[RECORDS TO PROCESS — start]
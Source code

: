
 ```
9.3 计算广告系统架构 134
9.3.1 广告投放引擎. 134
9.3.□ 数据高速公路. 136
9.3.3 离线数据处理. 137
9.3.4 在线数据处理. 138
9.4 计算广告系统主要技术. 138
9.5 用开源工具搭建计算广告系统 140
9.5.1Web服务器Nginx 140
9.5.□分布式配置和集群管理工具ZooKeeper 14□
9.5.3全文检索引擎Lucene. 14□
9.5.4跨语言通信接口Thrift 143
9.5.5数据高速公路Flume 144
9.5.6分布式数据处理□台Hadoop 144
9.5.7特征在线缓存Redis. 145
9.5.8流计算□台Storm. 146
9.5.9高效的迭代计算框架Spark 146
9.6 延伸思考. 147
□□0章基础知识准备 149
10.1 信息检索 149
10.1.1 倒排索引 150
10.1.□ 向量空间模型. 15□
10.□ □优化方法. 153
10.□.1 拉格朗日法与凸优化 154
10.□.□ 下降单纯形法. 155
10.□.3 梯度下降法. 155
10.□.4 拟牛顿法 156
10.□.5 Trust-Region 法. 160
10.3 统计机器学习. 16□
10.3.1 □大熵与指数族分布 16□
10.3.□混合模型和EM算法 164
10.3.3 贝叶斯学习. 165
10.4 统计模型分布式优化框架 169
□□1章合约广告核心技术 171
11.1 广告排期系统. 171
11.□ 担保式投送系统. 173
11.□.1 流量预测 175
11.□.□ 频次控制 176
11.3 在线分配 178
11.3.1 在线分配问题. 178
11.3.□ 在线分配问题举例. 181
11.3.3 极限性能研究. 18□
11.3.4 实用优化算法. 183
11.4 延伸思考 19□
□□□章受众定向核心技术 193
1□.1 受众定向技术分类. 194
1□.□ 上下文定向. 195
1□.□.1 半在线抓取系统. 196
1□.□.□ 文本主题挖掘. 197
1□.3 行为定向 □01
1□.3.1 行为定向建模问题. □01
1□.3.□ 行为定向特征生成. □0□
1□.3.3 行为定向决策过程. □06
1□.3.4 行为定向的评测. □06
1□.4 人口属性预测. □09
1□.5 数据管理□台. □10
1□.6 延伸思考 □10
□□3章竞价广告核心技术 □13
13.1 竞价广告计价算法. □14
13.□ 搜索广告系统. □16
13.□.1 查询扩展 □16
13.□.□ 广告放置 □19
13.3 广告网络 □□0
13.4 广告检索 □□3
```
[RECORDS TO PROCESS — finish]
EXERCISE DETAILS: Repeat the lines above with every word intact.

EXPECTED ANSWER:
Source code

:
 ```
9.3 计算广告系统架构 134
9.3.1 广告投放引擎. 134
9.3.□ 数据高速公路. 136
9.3.3 离线数据处理. 137
9.3.4 在线数据处理. 138
9.4 计算广告系统主要技术. 138
9.5 用开源工具搭建计算广告系统 140
9.5.1Web服务器Nginx 140
9.5.□分布式配置和集群管理工具ZooKeeper 14□
9.5.3全文检索引擎Lucene. 14□
9.5.4跨语言通信接口Thrift 143
9.5.5数据高速公路Flume 144
9.5.6分布式数据处理□台Hadoop 144
9.5.7特征在线缓存Redis. 145
9.5.8流计算□台Storm. 146
9.5.9高效的迭代计算框架Spark 146
9.6 延伸思考. 147
□□0章基础知识准备 149
10.1 信息检索 149
10.1.1 倒排索引 150
10.1.□ 向量空间模型. 15□
10.□ □优化方法. 153
10.□.1 拉格朗日法与凸优化 154
10.□.□ 下降单纯形法. 155
10.□.3 梯度下降法. 155
10.□.4 拟牛顿法 156
10.□.5 Trust-Region 法. 160
10.3 统计机器学习. 16□
10.3.1 □大熵与指数族分布 16□
10.3.□混合模型和EM算法 164
10.3.3 贝叶斯学习. 165
10.4 统计模型分布式优化框架 169
□□1章合约广告核心技术 171
11.1 广告排期系统. 171
11.□ 担保式投送系统. 173
11.□.1 流量预测 175
11.□.□ 频次控制 176
11.3 在线分配 178
11.3.1 在线分配问题. 178
11.3.□ 在线分配问题举例. 181
11.3.3 极限性能研究. 18□
11.3.4 实用优化算法. 183
11.4 延伸思考 19□
□□□章受众定向核心技术 193
1□.1 受众定向技术分类. 194
1□.□ 上下文定向. 195
1□.□.1 半在线抓取系统. 196
1□.□.□ 文本主题挖掘. 197
1□.3 行为定向 □01
1□.3.1 行为定向建模问题. □01
1□.3.□ 行为定向特征生成. □0□
1□.3.3 行为定向决策过程. □06
1□.3.4 行为定向的评测. □06
1□.4 人口属性预测. □09
1□.5 数据管理□台. □10
1□.6 延伸思考 □10
□□3章竞价广告核心技术 □13
13.1 竞价广告计价算法. □14
13.□ 搜索广告系统. □16
13.□.1 查询扩展 □16
13.□.□ 广告放置 □19
13.3 广告网络 □□0
13.4 广告检索 □□3
```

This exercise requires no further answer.